Samorządność. Reforma samorządowa, niezależnie od tego, co władza mówi. Jeden z największych polskich sukcesów jest systematycznie, z roku na rok cofana, ograniczana. Ja mogę podać konkretne gminy, nie będę tu w tej chwili podawał nazw, ale w moim okręgu wyborczym jest gmina np. w której w ramach polskiego ładu zabrano 20 000 000, a w ramach rozdawanych czeków zwrócono 7 000 000 zł. Komuś innemu zabrano 12, a zwrócono 5. Tylko jaka jest różnica? Zabrano coś, co się należało, z prawa, a odzyskuje się coś, bo się prosi parlamentarzystę partii władzy. Tak, to jest istotna różnica i proszę mi nie mówić, bo to mówię akurat do moich oponentów z Prawa i Sprawiedliwości, że ja w związku z tym jestem za wysokimi podatkami, bo przecież obniżono podatki i czymś trzeba było tą dziurę zasypać. Tak trzeba było czymś tą dziurę zasypać, tymi wszystkimi centralnymi przedsięwzięciami, które władza robi, tymi stępkami w Szczecinie, prawda. Tymi rozpasanymi wydatkami spółek skarbu państwa, z tego trzeba było w zasypywać dziurę, która powstała z jakichś tam obniżek podatków i jeszcze jedno, obywatele niespecjalnie to czują, bo przecież podniesiono także składkę zdrowotną.

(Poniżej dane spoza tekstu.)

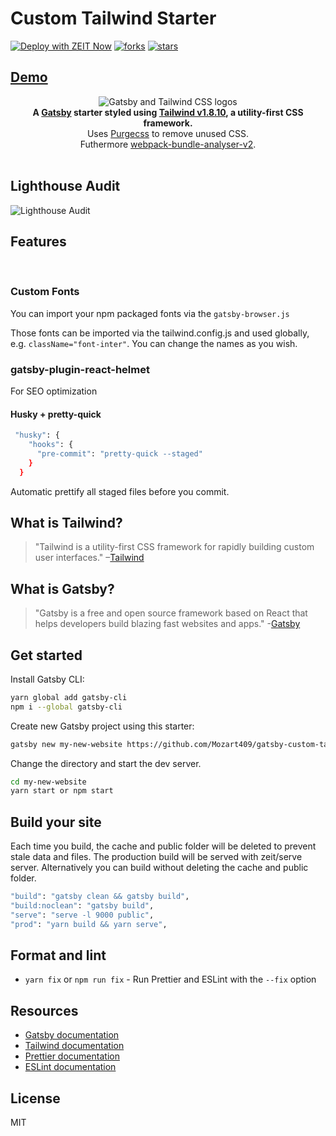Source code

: # Custom Tailwind Starter

[![Deploy with ZEIT Now](https://zeit.co/button)](https://zeit.co/new/project?template=https://github.com/Mozart409/gatsby-custom-tailwind)
[![forks](https://img.shields.io/github/forks/Mozart409/gatsby-custom-tailwind?style=for-the-badge)](#forks)
[![stars](https://img.shields.io/github/stars/Mozart409/gatsby-custom-tailwind?style=for-the-badge)](#stars)

## [Demo](https://gct.mozart409.space)

<div align="center">
  <img src="https://image.ibb.co/cJjPN7/gatsby_tailwind.png" alt="Gatsby and Tailwind CSS logos">
</div>

<div align="center">
  <strong>A <a href="https://www.gatsbyjs.org/">Gatsby</a> starter styled using <a href="https://tailwindcss.com/">Tailwind v1.8.10</a>, a utility-first CSS framework.</strong><br />
  Uses <a href="https://www.purgecss.com/">Purgecss</a> to remove unused CSS.<br /> 
  Futhermore <a href="https://www.gatsbyjs.com/plugins/gatsby-plugin-webpack-bundle-analyser-v2/">webpack-bundle-analyser-v2</a>.
  <br />
  <br />
</div>

## Lighthouse Audit

<img src="https://res.cloudinary.com/gooddeed/image/upload/v1586015947/GitHub%20Screenshots/Gatsby-Custom-Tailwind/Lighthouse.png" alt="Lighthouse Audit">

## Features

<br/>

### Custom Fonts

You can import your npm packaged fonts via the <code>gatsby-browser.js</code>

Those fonts can be imported via the tailwind.config.js and used globally, e.g. <code>className="font-inter"</code>. You can change the names as you wish.
<br/>

### gatsby-plugin-react-helmet

For SEO optimization

#### Husky + pretty-quick

```sh
 "husky": {
    "hooks": {
      "pre-commit": "pretty-quick --staged"
    }
  }
```

Automatic prettify all staged files before you commit.

## What is Tailwind?

> "Tailwind is a utility-first CSS framework for rapidly building custom user interfaces."
> –[Tailwind](https://tailwindcss.com)

## What is Gatsby?

> "Gatsby is a free and open source framework based on React that helps developers build blazing fast websites and apps." -[Gatsby](https://www.gatsbyjs.org/)

## Get started

Install Gatsby CLI:

```sh
yarn global add gatsby-cli
npm i --global gatsby-cli
```

Create new Gatsby project using this starter:

```sh
gatsby new my-new-website https://github.com/Mozart409/gatsby-custom-tailwind
```

Change the directory and start the dev server.

```sh
cd my-new-website
yarn start or npm start
```

## Build your site

Each time you build, the cache and public folder will be deleted to prevent stale data and files. The production build will be served with zeit/serve server. Alternatively you can build without deleting the cache and public folder.

```sh
"build": "gatsby clean && gatsby build",
"build:noclean": "gatsby build",
"serve": "serve -l 9000 public",
"prod": "yarn build && yarn serve",
```

## Format and lint

- `yarn fix` or `npm run fix` - Run Prettier and ESLint with the `--fix` option

## Resources

- [Gatsby documentation](https://www.gatsbyjs.org/docs/)
- [Tailwind documentation](https://tailwindcss.com/docs/what-is-tailwind/)
- [Prettier documentation](https://prettier.io/docs/en/index.html)
- [ESLint documentation](https://eslint.org/docs/user-guide/configuring)

## License

MIT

Ci, którzy pracują, ci, którzy prowadzą własną działalność gospodarczą, są przytłoczeni, przyduszeni, więc proszę nam nie mówić, że to się tak dzieje i to jest pierwsza rzecz, czyli ten sukces polskiej reformy samorządowej jest od 8 lat systematycznie rozmontowywany.
Jest kwestia druga, przecież pan prezes Kaczyński powiedział - "dokończymy reformę wymiaru sprawiedliwości". Strach pomyśleć, jak będzie wyglądało, to dokończenie.